Analyzing the biological mechanisms of CCL11 in cognitive impairments following COVID-19 infection and populations at greater risk

Abstract

 “Brain fog”, an informal term that encapsulates various neurological symptoms including impaired attention, concentration, speed of information processing, memory, and executive functions, is a persistent symptom common among a quarter of COVID-19 survivors. While severe COVID-19 causes multi-organ disease, even mild COVID-19 can result in neuroinflammatory responses and subsequent brain fog. SARS-CoV-2 infection has been shown to also increase the risks of later developing other neurodegenerative disorders such as Alzheimer’s disease.
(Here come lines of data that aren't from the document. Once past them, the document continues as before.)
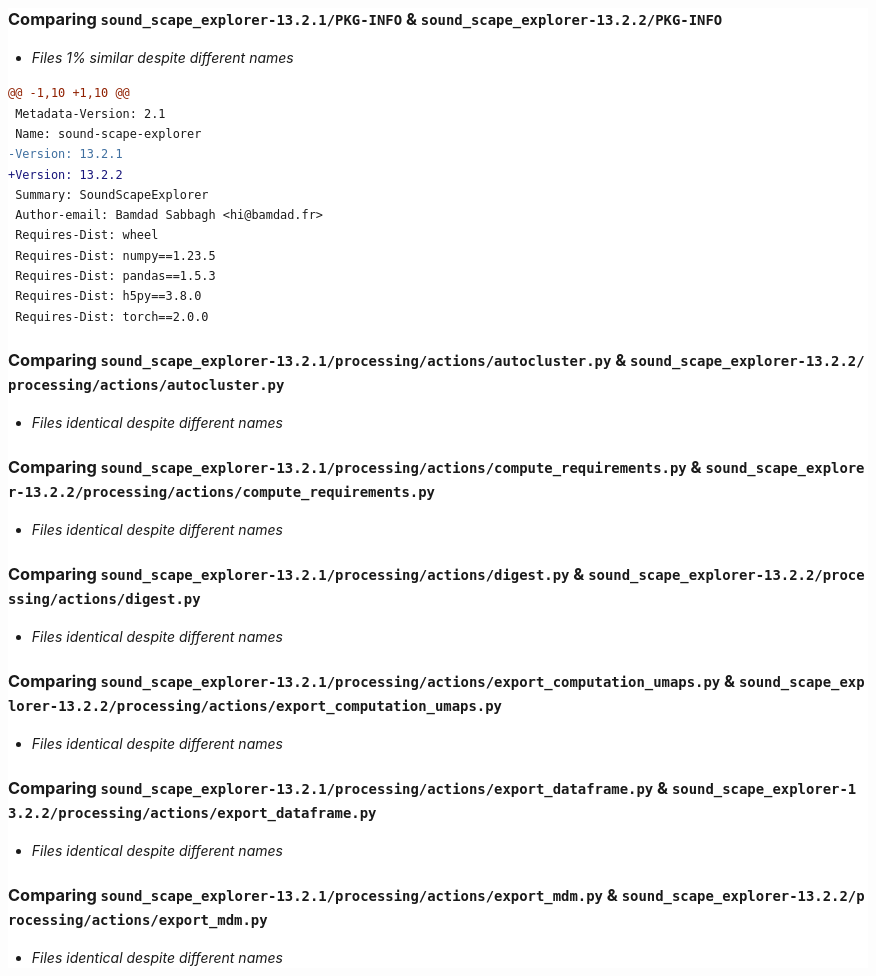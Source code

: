 ### Comparing `sound_scape_explorer-13.2.1/PKG-INFO` & `sound_scape_explorer-13.2.2/PKG-INFO`

 * *Files 1% similar despite different names*

```diff
@@ -1,10 +1,10 @@
 Metadata-Version: 2.1
 Name: sound-scape-explorer
-Version: 13.2.1
+Version: 13.2.2
 Summary: SoundScapeExplorer
 Author-email: Bamdad Sabbagh <hi@bamdad.fr>
 Requires-Dist: wheel
 Requires-Dist: numpy==1.23.5
 Requires-Dist: pandas==1.5.3
 Requires-Dist: h5py==3.8.0
 Requires-Dist: torch==2.0.0
```

### Comparing `sound_scape_explorer-13.2.1/processing/actions/autocluster.py` & `sound_scape_explorer-13.2.2/processing/actions/autocluster.py`

 * *Files identical despite different names*

### Comparing `sound_scape_explorer-13.2.1/processing/actions/compute_requirements.py` & `sound_scape_explorer-13.2.2/processing/actions/compute_requirements.py`

 * *Files identical despite different names*

### Comparing `sound_scape_explorer-13.2.1/processing/actions/digest.py` & `sound_scape_explorer-13.2.2/processing/actions/digest.py`

 * *Files identical despite different names*

### Comparing `sound_scape_explorer-13.2.1/processing/actions/export_computation_umaps.py` & `sound_scape_explorer-13.2.2/processing/actions/export_computation_umaps.py`

 * *Files identical despite different names*

### Comparing `sound_scape_explorer-13.2.1/processing/actions/export_dataframe.py` & `sound_scape_explorer-13.2.2/processing/actions/export_dataframe.py`

 * *Files identical despite different names*

### Comparing `sound_scape_explorer-13.2.1/processing/actions/export_mdm.py` & `sound_scape_explorer-13.2.2/processing/actions/export_mdm.py`

 * *Files identical despite different names*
Considering the continued prevalence of COVID-19 around the globe and emerging variants such as Omicron, these neurological symptoms present a major public health concern. Recent studies have detected elevated levels of pro-inflammatory chemokine CCL11 only in those experiencing cognitive impairments after SARS-CoV-2 infection, establishing a strong link between CCL11 and the central nervous system (CNS). CCL11 plays a major role in eosinophilic inflammation, and has been shown to limit neurogenesis and contribute to other cognitive and psychiatric illnesses, such as multiple sclerosis, Alzheimer’s, major depression, bipolar disorder, and schizophrenia. However, the biological mechanisms of CCL11 over-expression as a result of SARS-CoV-2 infection remain poorly understood. This article will investigate the mechanism behind SARS-CoV-2-driven CCL11 upregulation from infection to CCL11 entry into the CNS across the blood-brain barrier, outlining the sources of CCL11 and targets within the plasma and CNS. Additionally, it will discuss the subsequent pathological effects of CCL11 on the CNS, including eosinophil degranulation, activation of microglia, inhibition of oligodendrocyte precursors, and production of reactive oxygen species. It will also investigate which demographics are more vulnerable to the adverse effects of CCL11 and risks of long COVID. These inquiries play a key role in understanding CCL11 functions within the brain and evaluating the potential of CCL11 as a new therapeutic target. If this therapeutic strategy is successful, it will improve health outcomes not only for post-COVID brain fog, but also for other neurological disorders related to inflammatory dysregulation.